Even India, which boasts of the judicial system it inherited from the British colonial regime, has failed to achieve an effective rule of law. The November 2000 appointment of the Committee on Reforms of the Criminal Justice System (the Malimath Committee) was an admission of serious systemic failure. However, what the committee recommended in May 2003 was not the strengthening of institutions to ensure the rule of law but the abandoning of even its fundamental principles, including the presumption of innocence and proof beyond reasonable doubt. In fact, throughout all of South Asia, public confidence in the institutions of criminal justice collapsed a long time ago. The distrust that took its place has now been aggravated by modern circumstances in which sophisticated crimes are a daily threat.

AHRC has documented and analysed these conditions in detail, such as in its 2000 book Decline of Fair Trial in Asia; a bimonthly journal on practical implementation of human rights, article 2; and frequent regional gatherings. From these experiences, it deeply appreciates the secretary-general's recent address and subsequent Security Council deliberations. It is to be hoped that the international community will now work with renewed vigour towards the implementation of rights guaranteed by U.N. treaties. In particular, all state parties to the International Covenant on Civil and Political Rights (ICCPR) are obliged to provide the legislative, judicial and administrative means to achieve the rights it stipulates. However, the mechanisms established to monitor implementation of them, to date, have been grossly inadequate. These must be significantly reformed if the secretary-general's vision is to be realised.

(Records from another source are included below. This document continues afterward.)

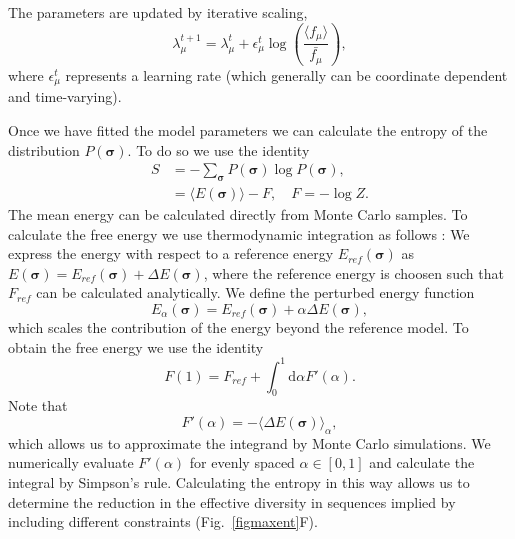 \documentclass[superscriptaddress,twocolumn,pre]{revtex4}
\newcommand{\B}{\boldsymbol}
\newcommand{\ud}{\mathrm{d}}
\newcommand{\<}{\langle}
\renewcommand{\>}{\rangle}
\begin{document}
The parameters are updated by iterative scaling,
\begin{equation}
    \lambda_\mu^{t+1} = \lambda_\mu^t + \epsilon_\mu^t \log \left( \frac{\langle f_\mu \rangle}{\bar{f_\mu}} \right),
\end{equation}
where $\epsilon_\mu^t$ represents a learning rate (which generally can be coordinate dependent and time-varying).

Once we have fitted the model parameters we can calculate the entropy of the distribution $P(\B \sigma)$. To do so we use the identity
\begin{align}
    S &= - \sum_{\B \sigma}  P(\B \sigma) \log P(\B \sigma),  \\
      &= \langle E(\B \sigma) \rangle - F, \quad F = - \log Z.
\end{align}
The mean energy can be calculated directly from Monte Carlo samples. To calculate the free energy we use thermodynamic integration as follows \cite{Marchi2019b}: We express the energy with respect to a reference energy $E_{ref}(\B \sigma)$ as $E(\B \sigma) = E_{ref}(\B \sigma) + \Delta E(\B\sigma)$, where the reference energy is choosen such that $F_{ref}$ can be calculated analytically. We define the perturbed energy function
\begin{equation}
    E_\alpha(\B \sigma) = E_{ref}(\B \sigma) + \alpha \Delta E(\B\sigma),
\end{equation}
which scales the contribution of the energy beyond the reference model.
To obtain the free energy we use the identity
\begin{equation}
    F(1) = F_{ref} + \int_0^1 \ud \alpha F'(\alpha).
\end{equation}
Note that
\begin{equation}
    F'(\alpha) = - \langle \Delta E(\B \sigma) \rangle_{\alpha},
\end{equation}
which allows us to approximate the integrand by Monte Carlo simulations. We numerically evaluate $F'(\alpha)$ for evenly spaced $\alpha \in [0, 1]$ and calculate the integral by Simpson's rule. Calculating the entropy in this way allows us to determine the reduction in the effective diversity in sequences implied by including different constraints (Fig.~\ref{figmaxent}F). 
\end{document}
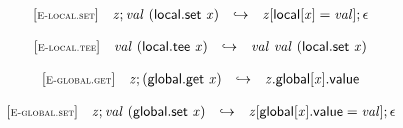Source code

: $$
\begin{array}{@{}l@{}lcl@{}l@{}}
{[\textsc{\scriptsize E{-}local.set}]} \quad & {\mathit{z}} ; {\mathit{val}}~(\mathsf{local.set}~{\mathit{x}}) &\hookrightarrow& {\mathit{z}}[\mathsf{local}[{\mathit{x}}] = {\mathit{val}}] ; \epsilon &  \\
\end{array}
$$

$$
\begin{array}{@{}l@{}lcl@{}l@{}}
{[\textsc{\scriptsize E{-}local.tee}]} \quad & {\mathit{val}}~(\mathsf{local.tee}~{\mathit{x}}) &\hookrightarrow& {\mathit{val}}~{\mathit{val}}~(\mathsf{local.set}~{\mathit{x}}) &  \\
\end{array}
$$

\vspace{1ex}

$$
\begin{array}{@{}l@{}lcl@{}l@{}}
{[\textsc{\scriptsize E{-}global.get}]} \quad & {\mathit{z}} ; (\mathsf{global.get}~{\mathit{x}}) &\hookrightarrow& {{\mathit{z}}.\mathsf{global}}{[{\mathit{x}}]}.\mathsf{value} &  \\
\end{array}
$$

$$
\begin{array}{@{}l@{}lcl@{}l@{}}
{[\textsc{\scriptsize E{-}global.set}]} \quad & {\mathit{z}} ; {\mathit{val}}~(\mathsf{global.set}~{\mathit{x}}) &\hookrightarrow& {\mathit{z}}[\mathsf{global}[{\mathit{x}}].\mathsf{value} = {\mathit{val}}] ; \epsilon &  \\
\end{array}
$$

\vspace{1ex}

For now, civil society must take the main responsibility in overcoming obstacles to the rule of law. Only civil society can build the pressure needed for governments to ensure that policing, prosecution and judicial institutions are independent and well funded. Only civil society can ensure that state officers defying the rule of law will be brought to justice. Therefore, it is incumbent on all civil society organisations in Asia, particularly in the human rights community, to rise to this important call by the secretary-general. There is, after all, good reason for them to do so: ultimately, they are the ones who suffer most when the rule of law is absent.